Preconceito Linguístico
Enviada em 02/11/2018
Desde o século XX, os modernistas brasileiros buscaram valorizar as variações da língua brasileira, criando uma identidade própria para o país. No entanto, quando se observa o preconceito linguístico como uma realidade onipresente no país, percebe-se que os ideais do movimento não foram concretizados. Nessa perspectiva, cabe analisar fatores que não podem ser negligenciados em atender as demandas desse empecilho, como as variantes da língua têm proporcionado maiores distinções entre os brasileiros e como consequência limita a participação democrática desses cidadãos.
Em primeira análise, convém frisar como segregações sociais acentuam os preconceitos, diante da língua.

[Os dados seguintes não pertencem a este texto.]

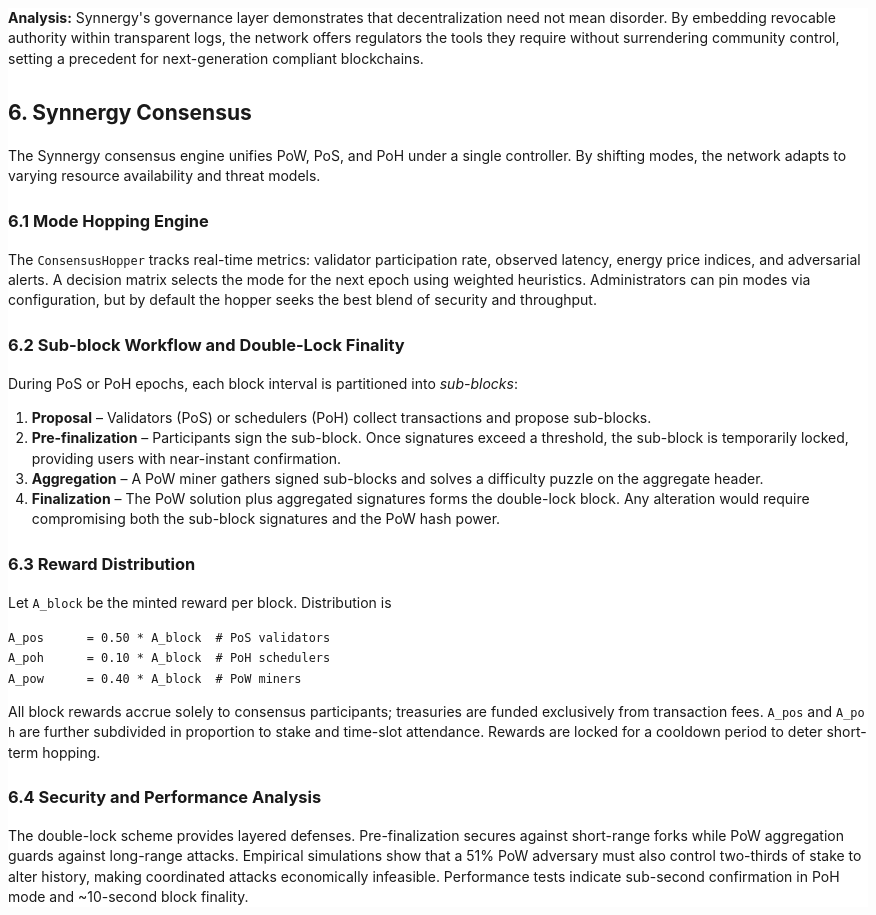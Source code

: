 **Analysis:** Synnergy's governance layer demonstrates that decentralization need not
mean disorder.  By embedding revocable authority within transparent logs, the network
offers regulators the tools they require without surrendering community control,
setting a precedent for next-generation compliant blockchains.

## 6. Synnergy Consensus
The Synnergy consensus engine unifies PoW, PoS, and PoH under a single controller.  By
shifting modes, the network adapts to varying resource availability and threat
models.

### 6.1 Mode Hopping Engine
The `ConsensusHopper` tracks real-time metrics: validator participation rate, observed
latency, energy price indices, and adversarial alerts.  A decision matrix selects the
mode for the next epoch using weighted heuristics.  Administrators can pin modes via
configuration, but by default the hopper seeks the best blend of security and
throughput.

### 6.2 Sub-block Workflow and Double-Lock Finality
During PoS or PoH epochs, each block interval is partitioned into *sub-blocks*:

1. **Proposal** – Validators (PoS) or schedulers (PoH) collect transactions and propose
   sub-blocks.
2. **Pre-finalization** – Participants sign the sub-block.  Once signatures exceed a
   threshold, the sub-block is temporarily locked, providing users with near-instant
   confirmation.
3. **Aggregation** – A PoW miner gathers signed sub-blocks and solves a difficulty
   puzzle on the aggregate header.
4. **Finalization** – The PoW solution plus aggregated signatures forms the double-lock
   block.  Any alteration would require compromising both the sub-block signatures and
   the PoW hash power.

### 6.3 Reward Distribution
Let `A_block` be the minted reward per block.  Distribution is

```
A_pos      = 0.50 * A_block  # PoS validators
A_poh      = 0.10 * A_block  # PoH schedulers
A_pow      = 0.40 * A_block  # PoW miners
```

All block rewards accrue solely to consensus participants; treasuries are funded
exclusively from transaction fees. `A_pos` and `A_poh` are further subdivided in
proportion to stake and time-slot attendance. Rewards are locked for a
cooldown period to deter short-term hopping.

### 6.4 Security and Performance Analysis
The double-lock scheme provides layered defenses.  Pre-finalization secures against
short-range forks while PoW aggregation guards against long-range attacks.  Empirical
simulations show that a 51% PoW adversary must also control two-thirds of stake to
alter history, making coordinated attacks economically infeasible.  Performance tests
indicate sub-second confirmation in PoH mode and ~10-second block finality.
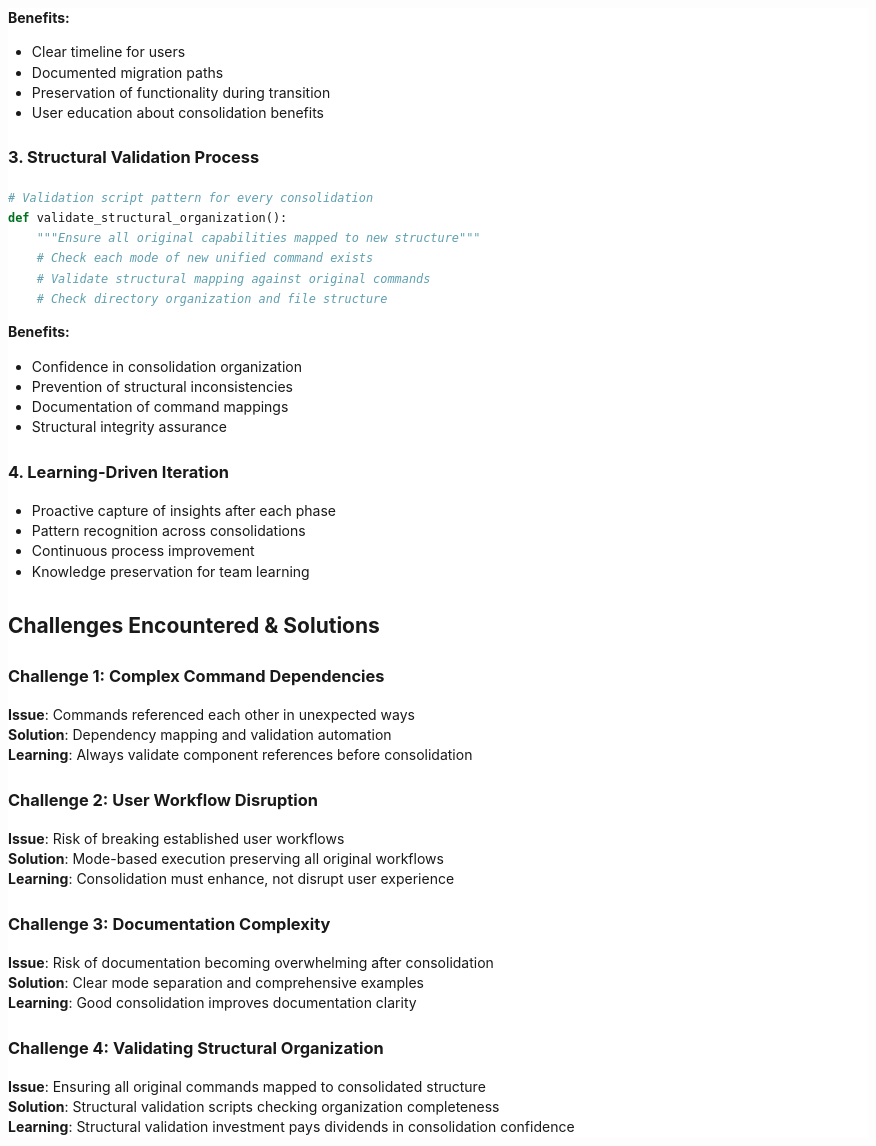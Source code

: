 **Benefits:**
- Clear timeline for users
- Documented migration paths
- Preservation of functionality during transition
- User education about consolidation benefits

### 3. Structural Validation Process
```python
# Validation script pattern for every consolidation
def validate_structural_organization():
    """Ensure all original capabilities mapped to new structure"""
    # Check each mode of new unified command exists
    # Validate structural mapping against original commands
    # Check directory organization and file structure
```

**Benefits:**
- Confidence in consolidation organization
- Prevention of structural inconsistencies
- Documentation of command mappings
- Structural integrity assurance

### 4. Learning-Driven Iteration
- Proactive capture of insights after each phase
- Pattern recognition across consolidations
- Continuous process improvement
- Knowledge preservation for team learning

## Challenges Encountered & Solutions

### Challenge 1: Complex Command Dependencies
**Issue**: Commands referenced each other in unexpected ways  
**Solution**: Dependency mapping and validation automation  
**Learning**: Always validate component references before consolidation

### Challenge 2: User Workflow Disruption
**Issue**: Risk of breaking established user workflows  
**Solution**: Mode-based execution preserving all original workflows  
**Learning**: Consolidation must enhance, not disrupt user experience

### Challenge 3: Documentation Complexity
**Issue**: Risk of documentation becoming overwhelming after consolidation  
**Solution**: Clear mode separation and comprehensive examples  
**Learning**: Good consolidation improves documentation clarity

### Challenge 4: Validating Structural Organization
**Issue**: Ensuring all original commands mapped to consolidated structure  
**Solution**: Structural validation scripts checking organization completeness  
**Learning**: Structural validation investment pays dividends in consolidation confidence
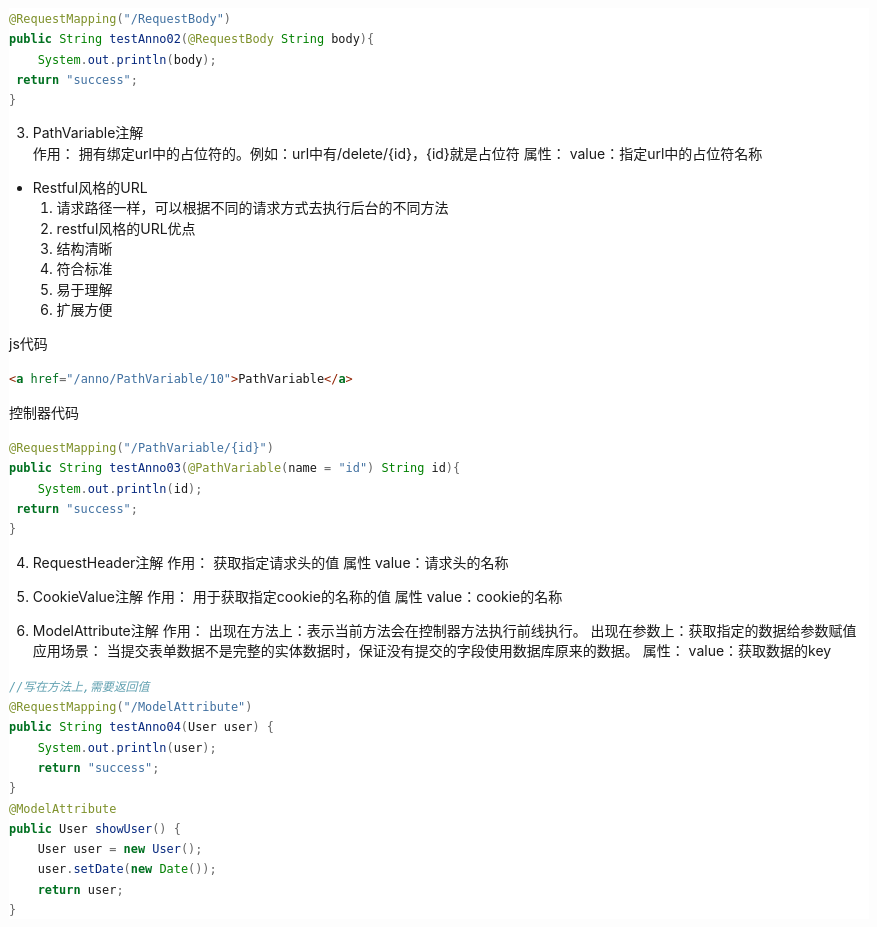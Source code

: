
 ```Java
@RequestMapping("/RequestBody")
public String testAnno02(@RequestBody String body){
    System.out.println(body);
 return "success";
}
```
3. PathVariable注解    
作用：
拥有绑定url中的占位符的。例如：url中有/delete/{id}，{id}就是占位符
属性：
value：指定url中的占位符名称  

* Restful风格的URL
    1. 请求路径一样，可以根据不同的请求方式去执行后台的不同方法
    2. restful风格的URL优点
    3. 结构清晰
    4. 符合标准
    5. 易于理解
    6. 扩展方便    

js代码
```html
<a href="/anno/PathVariable/10">PathVariable</a>
```
控制器代码
```java
@RequestMapping("/PathVariable/{id}")
public String testAnno03(@PathVariable(name = "id") String id){
    System.out.println(id);
 return "success";
}
```
4. RequestHeader注解
作用：
    获取指定请求头的值
属性
    value：请求头的名称

5.  CookieValue注解
作用：
    用于获取指定cookie的名称的值
属性
    value：cookie的名称

6. ModelAttribute注解
作用： 
出现在方法上：表示当前方法会在控制器方法执行前线执行。
出现在参数上：获取指定的数据给参数赋值  
应用场景：
当提交表单数据不是完整的实体数据时，保证没有提交的字段使用数据库原来的数据。
属性：
value：获取数据的key
```Java
//写在方法上,需要返回值
@RequestMapping("/ModelAttribute")
public String testAnno04(User user) {
    System.out.println(user);
    return "success";
}
@ModelAttribute
public User showUser() {
    User user = new User();
    user.setDate(new Date());
    return user;
}
```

De acordo com a teoria de evolutiva do cientista Charles Darwin, o processo seletivo que ocorre na natureza proporciona a estabilidade das qualidades mais adaptadas para o meio. Do modo análogo, verifica-se que isso também ocorre com a linguagem, já que o país se adaptou a norma culta tendo como majoritariamente correta e o padrão a ser seguido pelos brasileiros. Entretanto, nem todos os brasileiros tem acesso a educação, além dos fatores históricos, regionais, cultural que são influências para a variação linguística, mas não são reconhecidos pelo país, viabilizando o preconceito na sociedade.
Ademais, convém discutir como as discrepâncias no modo de falar tornam os cidadãos limitados dos seus direitos. Diante dessa realidade, percebe-se que a liberdade de expressão perceptível em um país democrático, é deturpada pelo Brasil, haja vista que diante dos preconceitos linguísticos acaba retraindo a população de suas participações políticas ou reivindicatórias utilizadas para construções sociais. Tal fato poder ser comprovado à partir da ideia defendida por o pensador contemporâneo Nick Couldry, que discutiu sobre como a desigualdade de fala condena os excluídos à inexistência, retirando vozes do espaço público.
Portanto, torna-se evidente que o país possui muitos entraves para erradicar os preconceitos contra a língua brasileira. Logo, o Ministério da Educação, com o apoio de profissionais pedagogos e psicossociais, desenvolvam trabalhos como palestras, cursos e brincadeiras didáticas em âmbito escolar que fomentem o reconhecimento das variantes linguísticas do Brasil durante toda a formação. Para que assim, a vasta diversidade nacional seja preservada e enaltecida, tal qual em vários momentos da historia, como no período do modernismo, tentou-se ferozmente fazer.